→ ABOUT THIS EXERCISE:
Every line in the entries where "elasticbeanstalk" is found should be copied.

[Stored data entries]
=== Section Start ===
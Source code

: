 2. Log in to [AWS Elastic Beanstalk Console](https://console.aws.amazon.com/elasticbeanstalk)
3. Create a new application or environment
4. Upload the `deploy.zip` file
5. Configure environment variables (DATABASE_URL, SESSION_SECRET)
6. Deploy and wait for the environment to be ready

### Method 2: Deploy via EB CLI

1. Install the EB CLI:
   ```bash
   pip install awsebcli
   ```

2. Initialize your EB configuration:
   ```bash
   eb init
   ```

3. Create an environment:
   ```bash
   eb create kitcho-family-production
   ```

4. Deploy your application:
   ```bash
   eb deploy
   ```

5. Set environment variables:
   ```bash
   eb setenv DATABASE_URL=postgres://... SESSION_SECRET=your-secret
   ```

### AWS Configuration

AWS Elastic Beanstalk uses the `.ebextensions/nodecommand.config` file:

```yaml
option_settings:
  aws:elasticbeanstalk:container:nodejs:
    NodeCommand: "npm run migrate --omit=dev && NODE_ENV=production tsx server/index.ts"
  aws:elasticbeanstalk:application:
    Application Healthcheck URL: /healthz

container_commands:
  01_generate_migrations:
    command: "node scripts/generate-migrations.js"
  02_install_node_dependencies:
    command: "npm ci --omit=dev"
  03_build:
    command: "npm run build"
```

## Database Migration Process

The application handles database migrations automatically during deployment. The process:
=== Section End ===
→ SOLVED EXERCISE:
: 2. Log in to [AWS Elastic Beanstalk Console](https://console.aws.amazon.com/elasticbeanstalk)
  aws:elasticbeanstalk:container:nodejs:
  aws:elasticbeanstalk:application:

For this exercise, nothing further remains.